▸ **EXERCISE**
Go through the entries below and copy each line containing the word "coin".

▸ **DATA FOR REVIEW**
⁂

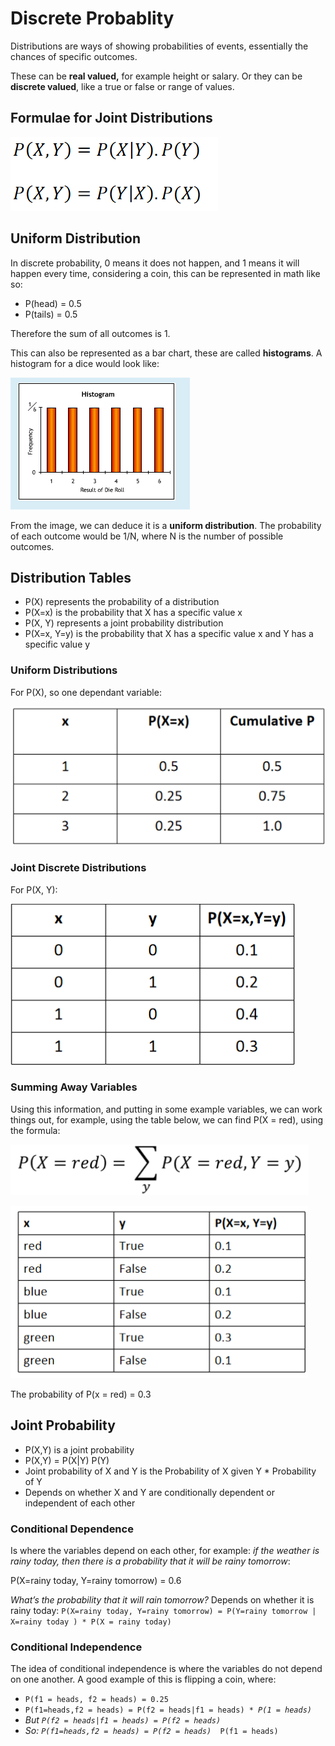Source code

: # Discrete Probablity

Distributions are ways of showing probabilities of events, essentially the chances of specific outcomes.

These can be **real valued,** for example height or salary. Or they can be **discrete valued**, like a true or false or range of values.

## Formulae for Joint Distributions

![](<../../../../../.gitbook/assets/image (172).png>)

## Uniform Distribution

In discrete probability, 0 means it does not happen, and 1 means it will happen every time, considering a coin, this can be represented in math like so:

* P(head) = 0.5
* P(tails) = 0.5

Therefore the sum of all outcomes is 1.

This can also be represented as a bar chart, these are called **histograms**. A histogram for a dice would look like:

![](<../../../../../.gitbook/assets/image (141).png>)

From the image, we can deduce it is a **uniform distribution**. The probability of each outcome would be 1/N, where N is the number of possible outcomes.

## Distribution Tables

* P(X) represents the probability of a distribution
* P(X=x) is the probability that X has a specific value x
* P(X, Y) represents a joint probability distribution
* P(X=x, Y=y) is the probability that X has a specific value x and Y has a specific value y

### Uniform Distributions

For P(X), so one dependant variable:

![](<../../../../../.gitbook/assets/image (163).png>)

### Joint Discrete Distributions

For P(X, Y):

![](<../../../../../.gitbook/assets/image (187).png>)

### Summing Away Variables

Using this information, and putting in some example variables, we can work things out, for example, using the table below, we can find P(X = red), using the formula:

![](<../../../../../.gitbook/assets/image (150).png>)

![](<../../../../../.gitbook/assets/image (158).png>)

The probability of P(x = red)  = 0.3

## Joint Probability

* P(X,Y) is a joint probability
* P(X,Y) = P(X|Y) P(Y)
* Joint probability of X and Y is the Probability of X given Y \* Probability of Y
* Depends on whether X and Y are conditionally dependent or independent of each other

### **Conditional Dependence**

Is where the variables depend on each other, for example: _if the weather is rainy today, then there is a probability that it will be rainy tomorrow_:

P(X=rainy today, Y=rainy tomorrow) = 0.6

_What’s the probability that it will rain tomorrow?_ Depends on whether it is rainy today: `P(X=rainy today, Y=rainy tomorrow) = P(Y=rainy tomorrow | X=rainy today ) * P(X = rainy today)`

### Conditional Independence

The idea of conditional independence is where the variables do not depend on one another. A good example of this is flipping a coin, where:

* `P(f1 = heads, f2 = heads) = 0.25`
* `P(f1=heads,f2 = heads) = P(f2 = heads|f1 = heads) *`_` P(1 = heads)`_
* _But `P(f2 = heads|f1 = heads) = P(f2 = heads)`_
* _So: `P(f1=heads,f2 = heads) = P(f2 = heads) `_` P(f1 = heads)`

⁂

▸ **TASK ANSWER**
In discrete probability, 0 means it does not happen, and 1 means it will happen every time, considering a coin, this can be represented in math like so:
The idea of conditional independence is where the variables do not depend on one another. A good example of this is flipping a coin, where:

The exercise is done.